Start of AVAILABLE DATA
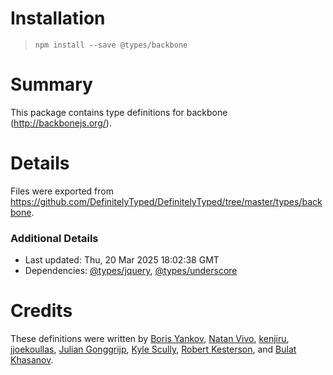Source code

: # Installation
> `npm install --save @types/backbone`

# Summary
This package contains type definitions for backbone (http://backbonejs.org/).

# Details
Files were exported from https://github.com/DefinitelyTyped/DefinitelyTyped/tree/master/types/backbone.

### Additional Details
 * Last updated: Thu, 20 Mar 2025 18:02:38 GMT
 * Dependencies: [@types/jquery](https://npmjs.com/package/@types/jquery), [@types/underscore](https://npmjs.com/package/@types/underscore)

# Credits
These definitions were written by [Boris Yankov](https://github.com/borisyankov), [Natan Vivo](https://github.com/nvivo), [kenjiru](https://github.com/kenjiru), [jjoekoullas](https://github.com/jjoekoullas), [Julian Gonggrijp](https://github.com/jgonggrijp), [Kyle Scully](https://github.com/zieka), [Robert Kesterson](https://github.com/rkesters), and [Bulat Khasanov](https://github.com/khasanovbi).
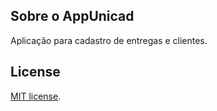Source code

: ## Sobre o AppUnicad
Aplicação para cadastro de entregas e clientes.

## License
[MIT license](https://opensource.org/licenses/MIT).
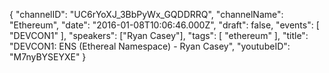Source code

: {
    "channelID": "UC6rYoXJ_3BbPyWx_GQDDRRQ",
    "channelName": "Ethereum",
    "date": "2016-01-08T10:06:46.000Z",
    "draft": false,
    "events": [
        "DEVCON1"
    ],
    "speakers": ["Ryan Casey"],
    "tags": [
        "ethereum"
    ],
    "title": "DEVCON1: ENS (Ethereal Namespace) - Ryan Casey",
    "youtubeID": "M7nyBYSEYXE"
}
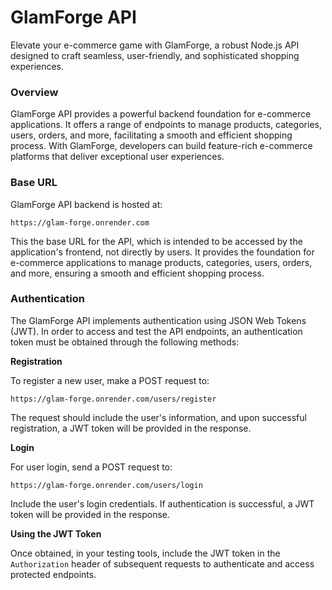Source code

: # GlamForge API
Elevate your e-commerce game with GlamForge, a robust Node.js API designed to craft seamless, user-friendly, and sophisticated shopping experiences.

### Overview
GlamForge API provides a powerful backend foundation for e-commerce applications. It offers a range of endpoints to manage products, categories, users, orders, and more, facilitating a smooth and efficient shopping process. With GlamForge, developers can build feature-rich e-commerce platforms that deliver exceptional user experiences.

### Base URL
GlamForge API backend is hosted at:

`https://glam-forge.onrender.com`

This the base URL for the API, which is intended to be accessed by the application's frontend, not directly by users. It provides the foundation for e-commerce applications to manage products, categories, users, orders, and more, ensuring a smooth and efficient shopping process.

### Authentication
The GlamForge API implements authentication using JSON Web Tokens (JWT). In order to access and test the API endpoints, an authentication token must be obtained through the following methods:

**Registration**

To register a new user, make a POST request to:

`https://glam-forge.onrender.com/users/register`

The request should include the user's information, and upon successful registration, a JWT token will be provided in the response.

**Login**

For user login, send a POST request to:

`https://glam-forge.onrender.com/users/login`

Include the user's login credentials. If authentication is successful, a JWT token will be provided in the response.

**Using the JWT Token**

Once obtained, in your testing tools, include the JWT token in the `Authorization` header of subsequent requests to authenticate and access protected endpoints.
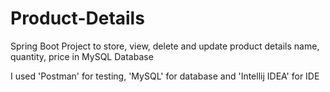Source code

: # Product-Details

Spring Boot Project to store, view, delete and update product details name, quantity, price in MySQL Database

I used 'Postman' for testing, 'MySQL' for database and 'Intellij IDEA' for IDE
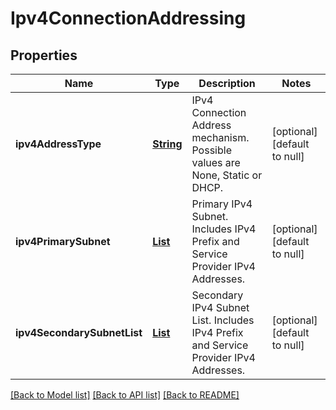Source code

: # Ipv4ConnectionAddressing
## Properties

Name | Type | Description | Notes
------------ | ------------- | ------------- | -------------
**ipv4AddressType** | [**String**](string.md) | IPv4 Connection Address mechanism. Possible values are None, Static or DHCP. | [optional] [default to null]
**ipv4PrimarySubnet** | [**List**](Ipv4Subnet.md) | Primary IPv4 Subnet. Includes IPv4 Prefix and Service Provider IPv4 Addresses. | [optional] [default to null]
**ipv4SecondarySubnetList** | [**List**](Ipv4Subnet.md) | Secondary IPv4 Subnet List. Includes IPv4 Prefix and Service Provider IPv4 Addresses. | [optional] [default to null]

[[Back to Model list]](../README.md#documentation-for-models) [[Back to API list]](../README.md#documentation-for-api-endpoints) [[Back to README]](../README.md)

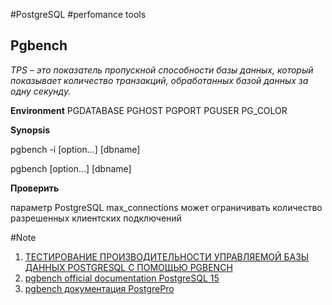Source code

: 
\#PostgreSQL \#perfomance tools
## Pgbench

*TPS – это показатель пропускной способности базы данных, который показывает количество транзакций, обработанных базой данных за одну секунду.*

**Environment**
PGDATABASE
PGHOST
PGPORT
PGUSER
PG_COLOR 

**Synopsis**

pgbench -i [option...] [dbname]

pgbench [option...] [dbname]

**Проверить** 

параметр PostgreSQL max_connections может ограничивать количество разрешенных клиентских подключений

\#Note 

  1. [ТЕСТИРОВАНИЕ ПРОИЗВОДИТЕЛЬНОСТИ УПРАВЛЯЕМОЙ БАЗЫ ДАННЫХ POSTGRESQL С ПОМОЩЬЮ PGBENCH](https://www.8host.com/blog/testirovanie-proizvoditelnosti-upravlyaemoj-bazy-dannyx-postgresql-s-pomoshhyu-pgbench/)
  2. [pgbench official documentation PostgreSQL 15](https://www.postgresql.org/docs/15/pgbench.html)
  3. [pgbench документация PostgrePro ](https://postgrespro.ru/docs/postgrespro/15/pgbench)

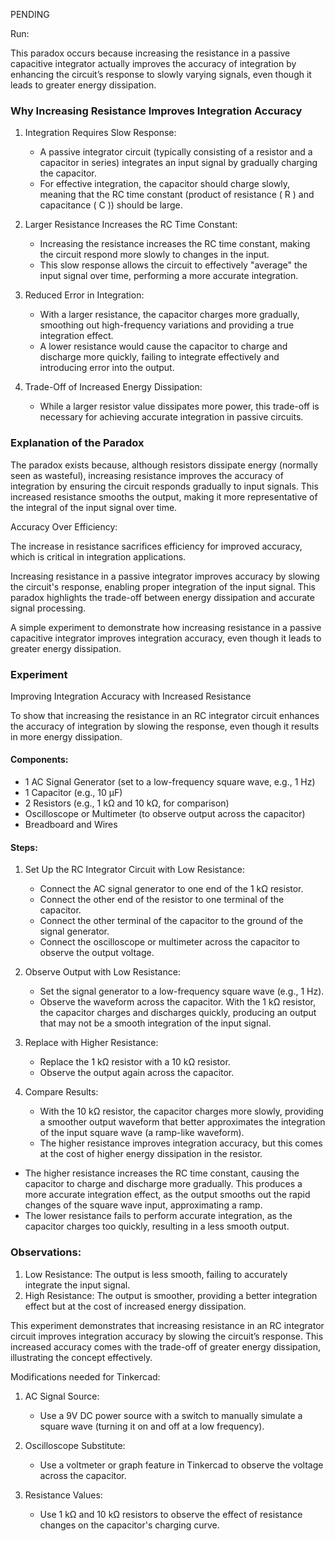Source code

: PENDING

Run:

This paradox occurs because increasing the resistance in a passive capacitive integrator actually improves the accuracy of integration by enhancing the circuit’s response to slowly varying signals, even though it leads to greater energy dissipation.

### Why Increasing Resistance Improves Integration Accuracy

1. Integration Requires Slow Response:
   - A passive integrator circuit (typically consisting of a resistor and a capacitor in series) integrates an input signal by gradually charging the capacitor.
   - For effective integration, the capacitor should charge slowly, meaning that the RC time constant (product of resistance \( R \) and capacitance \( C \)) should be large.

2. Larger Resistance Increases the RC Time Constant:
   - Increasing the resistance increases the RC time constant, making the circuit respond more slowly to changes in the input.
   - This slow response allows the circuit to effectively "average" the input signal over time, performing a more accurate integration.

3. Reduced Error in Integration:
   - With a larger resistance, the capacitor charges more gradually, smoothing out high-frequency variations and providing a true integration effect.
   - A lower resistance would cause the capacitor to charge and discharge more quickly, failing to integrate effectively and introducing error into the output.

4. Trade-Off of Increased Energy Dissipation:
   - While a larger resistor value dissipates more power, this trade-off is necessary for achieving accurate integration in passive circuits.

### Explanation of the Paradox

The paradox exists because, although resistors dissipate energy (normally seen as wasteful), increasing resistance improves the accuracy of integration by ensuring the circuit responds gradually to input signals. This increased resistance smooths the output, making it more representative of the integral of the input signal over time.

Accuracy Over Efficiency:

The increase in resistance sacrifices efficiency for improved accuracy, which is critical in integration applications.

Increasing resistance in a passive integrator improves accuracy by slowing the circuit's response, enabling proper integration of the input signal. This paradox highlights the trade-off between energy dissipation and accurate signal processing.

A simple experiment to demonstrate how increasing resistance in a passive capacitive integrator improves integration accuracy, even though it leads to greater energy dissipation.

### Experiment

Improving Integration Accuracy with Increased Resistance

To show that increasing the resistance in an RC integrator circuit enhances the accuracy of integration by slowing the response, even though it results in more energy dissipation.

#### Components:

- 1 AC Signal Generator (set to a low-frequency square wave, e.g., 1 Hz)
- 1 Capacitor (e.g., 10 μF)
- 2 Resistors (e.g., 1 kΩ and 10 kΩ, for comparison)
- Oscilloscope or Multimeter (to observe output across the capacitor)
- Breadboard and Wires

#### Steps:

1. Set Up the RC Integrator Circuit with Low Resistance:
   - Connect the AC signal generator to one end of the 1 kΩ resistor.
   - Connect the other end of the resistor to one terminal of the capacitor.
   - Connect the other terminal of the capacitor to the ground of the signal generator.
   - Connect the oscilloscope or multimeter across the capacitor to observe the output voltage.

2. Observe Output with Low Resistance:
   - Set the signal generator to a low-frequency square wave (e.g., 1 Hz).
   - Observe the waveform across the capacitor. With the 1 kΩ resistor, the capacitor charges and discharges quickly, producing an output that may not be a smooth integration of the input signal.

3. Replace with Higher Resistance:
   - Replace the 1 kΩ resistor with a 10 kΩ resistor.
   - Observe the output again across the capacitor.

4. Compare Results:
   - With the 10 kΩ resistor, the capacitor charges more slowly, providing a smoother output waveform that better approximates the integration of the input square wave (a ramp-like waveform).
   - The higher resistance improves integration accuracy, but this comes at the cost of higher energy dissipation in the resistor.

- The higher resistance increases the RC time constant, causing the capacitor to charge and discharge more gradually. This produces a more accurate integration effect, as the output smooths out the rapid changes of the square wave input, approximating a ramp.
- The lower resistance fails to perform accurate integration, as the capacitor charges too quickly, resulting in a less smooth output.

### Observations:

1. Low Resistance: The output is less smooth, failing to accurately integrate the input signal.
2. High Resistance: The output is smoother, providing a better integration effect but at the cost of increased energy dissipation.

This experiment demonstrates that increasing resistance in an RC integrator circuit improves integration accuracy by slowing the circuit’s response. This increased accuracy comes with the trade-off of greater energy dissipation, illustrating the concept effectively.

Modifications needed for Tinkercad:

1. AC Signal Source:
   - Use a 9V DC power source with a switch to manually simulate a square wave (turning it on and off at a low frequency).

2. Oscilloscope Substitute:
   - Use a voltmeter or graph feature in Tinkercad to observe the voltage across the capacitor.

3. Resistance Values:
   - Use 1 kΩ and 10 kΩ resistors to observe the effect of resistance changes on the capacitor's charging curve.
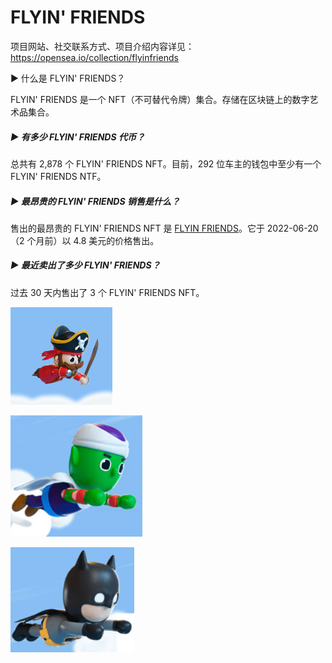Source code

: # FLYIN' FRIENDS

项目网站、社交联系方式、项目介绍内容详见：https://opensea.io/collection/flyinfriends

  ▶ 什么是 FLYIN' FRIENDS？

FLYIN' FRIENDS 是一个 NFT（不可替代令牌）集合。存储在区块链上的数字艺术品集合。

##### ▶ 有多少 FLYIN' FRIENDS 代币？

总共有 2,878 个 FLYIN' FRIENDS NFT。目前，292 位车主的钱包中至少有一个 FLYIN' FRIENDS NTF。

##### ▶ 最昂贵的 FLYIN' FRIENDS 销售是什么？

售出的最昂贵的 FLYIN' FRIENDS NFT 是 [FLYIN FRIENDS](https://www.nft-stats.com/asset/0x696c8adbde0310875f66ffbf5b3701d9f9c4a45e/1904)。它于 2022-06-20（2 个月前）以 4.8 美元的价格售出。

##### ▶ 最近卖出了多少 FLYIN' FRIENDS？

过去 30 天内售出了 3 个 FLYIN' FRIENDS NFT。



![nft](01.png)



![nft](02.png)



![nft](03.png)
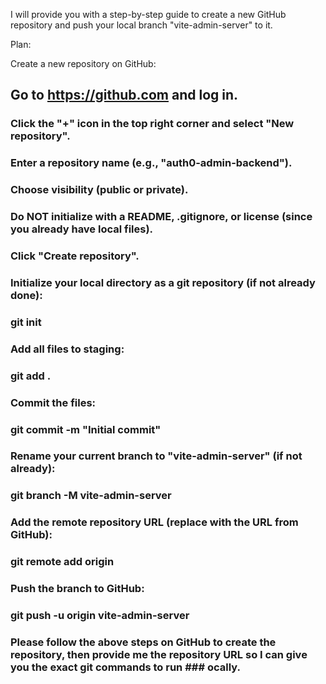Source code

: I will provide you with a step-by-step guide to create a new GitHub repository and push your local branch "vite-admin-server" to it.

Plan:

Create a new repository on GitHub:

## Go to https://github.com and log in.
### Click the "+" icon in the top right corner and select "New repository".
### Enter a repository name (e.g., "auth0-admin-backend").
### Choose visibility (public or private).
### Do NOT initialize with a README, .gitignore, or license (since you already have local files).
### Click "Create repository".
### Initialize your local directory as a git repository (if not already done):

### git init
### Add all files to staging:

### git add .
### Commit the files:

### git commit -m "Initial commit"
### Rename your current branch to "vite-admin-server" (if not already):

### git branch -M vite-admin-server
### Add the remote repository URL (replace  with the URL from GitHub):

### git remote add origin
### Push the branch to GitHub:

### git push -u origin vite-admin-server
### Please follow the above steps on GitHub to create the repository, then provide me the repository URL so I can give you the exact git commands to run ### ocally.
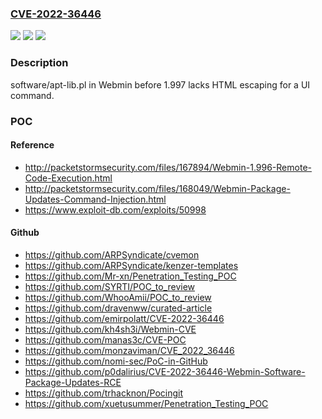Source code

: ### [CVE-2022-36446](https://cve.mitre.org/cgi-bin/cvename.cgi?name=CVE-2022-36446)
![](https://img.shields.io/static/v1?label=Product&message=n%2Fa&color=blue)
![](https://img.shields.io/static/v1?label=Version&message=n%2Fa&color=blue)
![](https://img.shields.io/static/v1?label=Vulnerability&message=n%2Fa&color=brighgreen)

### Description

software/apt-lib.pl in Webmin before 1.997 lacks HTML escaping for a UI command.

### POC

#### Reference
- http://packetstormsecurity.com/files/167894/Webmin-1.996-Remote-Code-Execution.html
- http://packetstormsecurity.com/files/168049/Webmin-Package-Updates-Command-Injection.html
- https://www.exploit-db.com/exploits/50998

#### Github
- https://github.com/ARPSyndicate/cvemon
- https://github.com/ARPSyndicate/kenzer-templates
- https://github.com/Mr-xn/Penetration_Testing_POC
- https://github.com/SYRTI/POC_to_review
- https://github.com/WhooAmii/POC_to_review
- https://github.com/dravenww/curated-article
- https://github.com/emirpolatt/CVE-2022-36446
- https://github.com/kh4sh3i/Webmin-CVE
- https://github.com/manas3c/CVE-POC
- https://github.com/monzaviman/CVE_2022_36446
- https://github.com/nomi-sec/PoC-in-GitHub
- https://github.com/p0dalirius/CVE-2022-36446-Webmin-Software-Package-Updates-RCE
- https://github.com/trhacknon/Pocingit
- https://github.com/xuetusummer/Penetration_Testing_POC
End of AVAILABLE DATA
# [INSTRUCTIONS TO FOLLOW]
Precisely those lines above that run from the line with "pgbench [option...] [dbname]" up to and including the line with "This paradox occurs" are to be set down, with the pictures omitted.

# [YOUR SOLUTION]
pgbench [option...] [dbname]

**Проверить** 

параметр PostgreSQL max_connections может ограничивать количество разрешенных клиентских подключений

\#Note 

  1. [ТЕСТИРОВАНИЕ ПРОИЗВОДИТЕЛЬНОСТИ УПРАВЛЯЕМОЙ БАЗЫ ДАННЫХ POSTGRESQL С ПОМОЩЬЮ PGBENCH](https://www.8host.com/blog/testirovanie-proizvoditelnosti-upravlyaemoj-bazy-dannyx-postgresql-s-pomoshhyu-pgbench/)
  2. [pgbench official documentation PostgreSQL 15](https://www.postgresql.org/docs/15/pgbench.html)
  3. [pgbench документация PostgrePro ](https://postgrespro.ru/docs/postgrespro/15/pgbench)

Source code

: PENDING

Run:

This paradox occurs because increasing the resistance in a passive capacitive integrator actually improves the accuracy of integration by enhancing the circuit’s response to slowly varying signals, even though it leads to greater energy dissipation.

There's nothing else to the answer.